As someone who suffers from anxiety, the thought of potty training my child has always made me a bit nervous. So, when my partner and I decided it was time to teach our 27-month-old son how to use the toilet, I needed to mentally prepare for the task. I reminded myself—repeatedly—that accidents happen and training to do anything takes time. "We can do it, just stay strong," I told myself as we prepared to ditch the diapers and start the potty training process over a long weekend. "We can't give up, no matter how bad it gets."
The problem with anxiety is that it grows, usually from a small, often illogical seed of doubt. An idea festers, takes over your brain, and turns things into a monster of a problem. When you're dealing with a toddler who seems to know what you're talking about yet does the exact opposite (say, peeing right next to the little potty instead of inside it), you can start to feel like something is wrong with you.

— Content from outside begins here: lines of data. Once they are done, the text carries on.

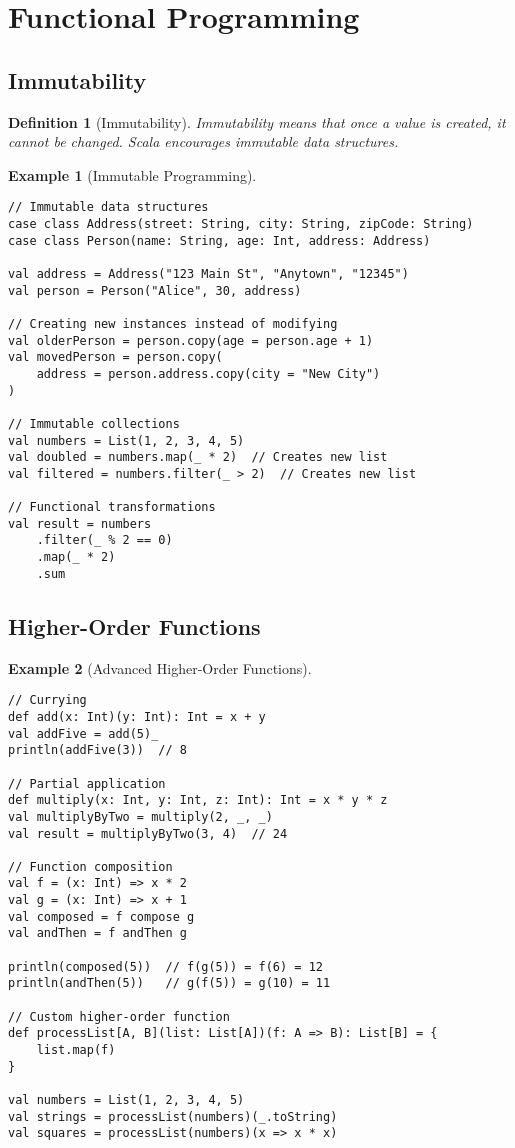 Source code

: \documentclass[11pt]{article}
\newtheorem{definition}{Definition}[section]
\newtheorem{example}{Example}[section]
\begin{document}
\section{Functional Programming}

\subsection{Immutability}

\begin{definition}[Immutability]
Immutability means that once a value is created, it cannot be changed. Scala encourages immutable data structures.
\end{definition}

\begin{example}[Immutable Programming]
\begin{lstlisting}
// Immutable data structures
case class Address(street: String, city: String, zipCode: String)
case class Person(name: String, age: Int, address: Address)

val address = Address("123 Main St", "Anytown", "12345")
val person = Person("Alice", 30, address)

// Creating new instances instead of modifying
val olderPerson = person.copy(age = person.age + 1)
val movedPerson = person.copy(
    address = person.address.copy(city = "New City")
)

// Immutable collections
val numbers = List(1, 2, 3, 4, 5)
val doubled = numbers.map(_ * 2)  // Creates new list
val filtered = numbers.filter(_ > 2)  // Creates new list

// Functional transformations
val result = numbers
    .filter(_ % 2 == 0)
    .map(_ * 2)
    .sum
\end{lstlisting}
\end{example}

\subsection{Higher-Order Functions}

\begin{example}[Advanced Higher-Order Functions]
\begin{lstlisting}
// Currying
def add(x: Int)(y: Int): Int = x + y
val addFive = add(5)_
println(addFive(3))  // 8

// Partial application
def multiply(x: Int, y: Int, z: Int): Int = x * y * z
val multiplyByTwo = multiply(2, _, _)
val result = multiplyByTwo(3, 4)  // 24

// Function composition
val f = (x: Int) => x * 2
val g = (x: Int) => x + 1
val composed = f compose g
val andThen = f andThen g

println(composed(5))  // f(g(5)) = f(6) = 12
println(andThen(5))   // g(f(5)) = g(10) = 11

// Custom higher-order function
def processList[A, B](list: List[A])(f: A => B): List[B] = {
    list.map(f)
}

val numbers = List(1, 2, 3, 4, 5)
val strings = processList(numbers)(_.toString)
val squares = processList(numbers)(x => x * x)
\end{lstlisting}
\end{example}
\end{document}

Our first day of potty training wasn't great, but that was to be expected. By the end of it we were exhausted but still hopeful for a breakthrough. Friday came and went with lots of accidents and no victories. By Saturday, my anxiety over the whole process had reached full-throttle. In between bouts of crying (because I felt like the worst parent ever for making him go through this), I cleaned up pee and watched for a sign that our son was getting it.
By day four—the end of our long weekend—I couldn't do anything but try to keep my anxious brain calm. I took a long bath and tried to decompress.
Still, I was distraught. "He'll never get it," I cried to my partner. "We wasted a lovely holiday weekend and our son will wear diapers forever." He assured me it was okay and that eventually our kid would understand. But anxiety doesn't do well with the unknown; I needed to know when. Unfortunately that's not how raising a toddler works.
Then, lo and behold, we watched as our son suddenly stopped playing with his trains, walked over to his potty, and peed. It was like a light bulb went on in his head and suddenly he understood. My anxiety melted...slightly.
While learning to use the potty continues to be an ongoing process for our boy, I look back on those moments of real and crushing anxiety and wonder why was I so worried he couldn't do it. It's hard to explain; hard to understand. But if you're feeling the same way—stressed beyond belief that you'll fail at potty-training your child, the following expert tips can help.
Since chaos can make an anxious person even more on edge, deciding how you want to potty train before you start is key in helping everyone stay calm. Start the process by reading books or articles and picking the method you want to follow—keeping in mind, of course, that there’s no one “right” approach. We used the "naked weekend" approach where you clear your calendar and spend several days letting your kid run around in the buff with the potty at center stage. "If the parent is doing it with a sense of urgency, stress, or uncertainty, then even the most ready child will pick up on that anxiety and stress," says Maria Darcy, Ph.D., a licensed psychologist in Newport Beach, California, and the creator of PoGO's Positive Potty Training System. "The most important thing is to be confidently prepared and flexible."
Potty training "is not a measure of your parenting—and that's key to remember," says Jamie Glowacki, author of Oh Crap! Potty Training: Everything Modern Parents Need to Know to Do It Once and Do It Right. "So many people view potty training success as proof of their good parenting, so I try to have moms take that off the board." What worked for your BFF's child, or for the fellow moms in your parenting group, may not work for your kid. On that note, consider avoiding the topic on social media while you're in the potty-training process. It's much easier to get in tune with your child—and your own parenting—if you aren't constantly listening to a chorus of well-meaning (or not) folks commenting on everything from your timing to your method.
Learn to recognize the signs that a break is in order before you start having a meltdown. While it's important to be watching and encouraging your child to use the potty, sometimes you need to step away and hand the reins to someone else. Whether it's for a 5-minute meditation or a snack break, do something that will help you regroup and give you energy to get back to the training. Both you and your child will be stronger for it.
"I tell parents to take a breath on their words," says Glowacki. "It calms everything down and makes you speak slower so you don't get shrill and high-pitched when talking to your child." She also suggests downloading a breathing and meditation app on your phone. Focused breathing can ease anxiety and let you calmly question what's going on in your own mind and your child's.
If you can tag team potty training with your partner, everyone will be happier—and you'll both be able to take needed breaks. You can also lean on a good friend, but be wary of chatting up too many people while you're potty training (see above!). Another source of support can be found in training materials, like a book, that support the potty training method you're using. "In your moments of doubt [read] about what to do when you don't think your child is ever going to learn," says Dr. Darcy. "It can normalize the anxiety and fear. Probably the most important thing to do at this time is just breathe."
If you believe your child can achieve this fundamental yet difficult step, then confidence will shine through the long, messy days as you wait for your kid to get it. In turn, this faith will also help lower anxiety and keep you strong through the process.